▶ Your assignment
The answer must consist only of the lines from the line with "- The wisdom" to the line with "- Margin of", both included, exactly as they stand below.

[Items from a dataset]
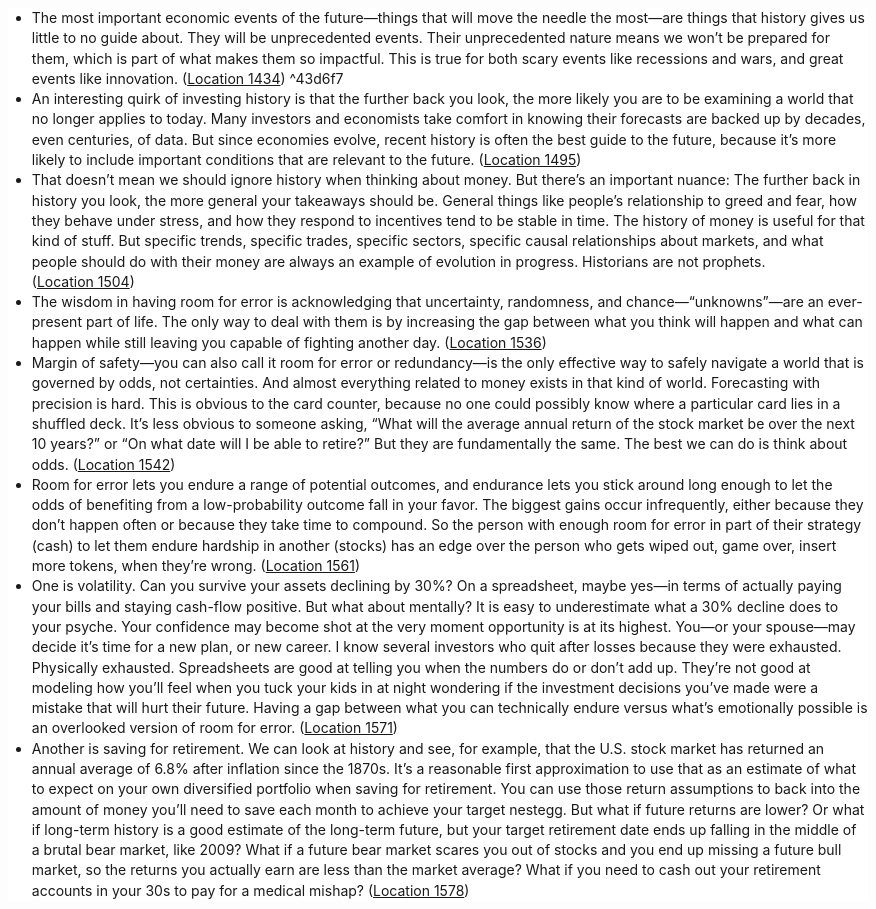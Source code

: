 - The most important economic events of the future—things that will move the needle the most—are things that history gives us little to no guide about. They will be unprecedented events. Their unprecedented nature means we won’t be prepared for them, which is part of what makes them so impactful. This is true for both scary events like recessions and wars, and great events like innovation. ([Location 1434](https://readwise.io/to_kindle?action=open&asin=B08FHZ5L47&location=1434)) ^43d6f7
- An interesting quirk of investing history is that the further back you look, the more likely you are to be examining a world that no longer applies to today. Many investors and economists take comfort in knowing their forecasts are backed up by decades, even centuries, of data. But since economies evolve, recent history is often the best guide to the future, because it’s more likely to include important conditions that are relevant to the future. ([Location 1495](https://readwise.io/to_kindle?action=open&asin=B08FHZ5L47&location=1495))
- That doesn’t mean we should ignore history when thinking about money. But there’s an important nuance: The further back in history you look, the more general your takeaways should be. General things like people’s relationship to greed and fear, how they behave under stress, and how they respond to incentives tend to be stable in time. The history of money is useful for that kind of stuff. But specific trends, specific trades, specific sectors, specific causal relationships about markets, and what people should do with their money are always an example of evolution in progress. Historians are not prophets. ([Location 1504](https://readwise.io/to_kindle?action=open&asin=B08FHZ5L47&location=1504))
- The wisdom in having room for error is acknowledging that uncertainty, randomness, and chance—“unknowns”—are an ever-present part of life. The only way to deal with them is by increasing the gap between what you think will happen and what can happen while still leaving you capable of fighting another day. ([Location 1536](https://readwise.io/to_kindle?action=open&asin=B08FHZ5L47&location=1536))
- Margin of safety—you can also call it room for error or redundancy—is the only effective way to safely navigate a world that is governed by odds, not certainties. And almost everything related to money exists in that kind of world. Forecasting with precision is hard. This is obvious to the card counter, because no one could possibly know where a particular card lies in a shuffled deck. It’s less obvious to someone asking, “What will the average annual return of the stock market be over the next 10 years?” or “On what date will I be able to retire?” But they are fundamentally the same. The best we can do is think about odds. ([Location 1542](https://readwise.io/to_kindle?action=open&asin=B08FHZ5L47&location=1542))
- Room for error lets you endure a range of potential outcomes, and endurance lets you stick around long enough to let the odds of benefiting from a low-probability outcome fall in your favor. The biggest gains occur infrequently, either because they don’t happen often or because they take time to compound. So the person with enough room for error in part of their strategy (cash) to let them endure hardship in another (stocks) has an edge over the person who gets wiped out, game over, insert more tokens, when they’re wrong. ([Location 1561](https://readwise.io/to_kindle?action=open&asin=B08FHZ5L47&location=1561))
- One is volatility. Can you survive your assets declining by 30%? On a spreadsheet, maybe yes—in terms of actually paying your bills and staying cash-flow positive. But what about mentally? It is easy to underestimate what a 30% decline does to your psyche. Your confidence may become shot at the very moment opportunity is at its highest. You—or your spouse—may decide it’s time for a new plan, or new career. I know several investors who quit after losses because they were exhausted. Physically exhausted. Spreadsheets are good at telling you when the numbers do or don’t add up. They’re not good at modeling how you’ll feel when you tuck your kids in at night wondering if the investment decisions you’ve made were a mistake that will hurt their future. Having a gap between what you can technically endure versus what’s emotionally possible is an overlooked version of room for error. ([Location 1571](https://readwise.io/to_kindle?action=open&asin=B08FHZ5L47&location=1571))
- Another is saving for retirement. We can look at history and see, for example, that the U.S. stock market has returned an annual average of 6.8% after inflation since the 1870s. It’s a reasonable first approximation to use that as an estimate of what to expect on your own diversified portfolio when saving for retirement. You can use those return assumptions to back into the amount of money you’ll need to save each month to achieve your target nestegg. But what if future returns are lower? Or what if long-term history is a good estimate of the long-term future, but your target retirement date ends up falling in the middle of a brutal bear market, like 2009? What if a future bear market scares you out of stocks and you end up missing a future bull market, so the returns you actually earn are less than the market average? What if you need to cash out your retirement accounts in your 30s to pay for a medical mishap? ([Location 1578](https://readwise.io/to_kindle?action=open&asin=B08FHZ5L47&location=1578))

▶ Answer to this problem
- The wisdom in having room for error is acknowledging that uncertainty, randomness, and chance—“unknowns”—are an ever-present part of life. The only way to deal with them is by increasing the gap between what you think will happen and what can happen while still leaving you capable of fighting another day. ([Location 1536](https://readwise.io/to_kindle?action=open&asin=B08FHZ5L47&location=1536))
- Margin of safety—you can also call it room for error or redundancy—is the only effective way to safely navigate a world that is governed by odds, not certainties. And almost everything related to money exists in that kind of world. Forecasting with precision is hard. This is obvious to the card counter, because no one could possibly know where a particular card lies in a shuffled deck. It’s less obvious to someone asking, “What will the average annual return of the stock market be over the next 10 years?” or “On what date will I be able to retire?” But they are fundamentally the same. The best we can do is think about odds. ([Location 1542](https://readwise.io/to_kindle?action=open&asin=B08FHZ5L47&location=1542))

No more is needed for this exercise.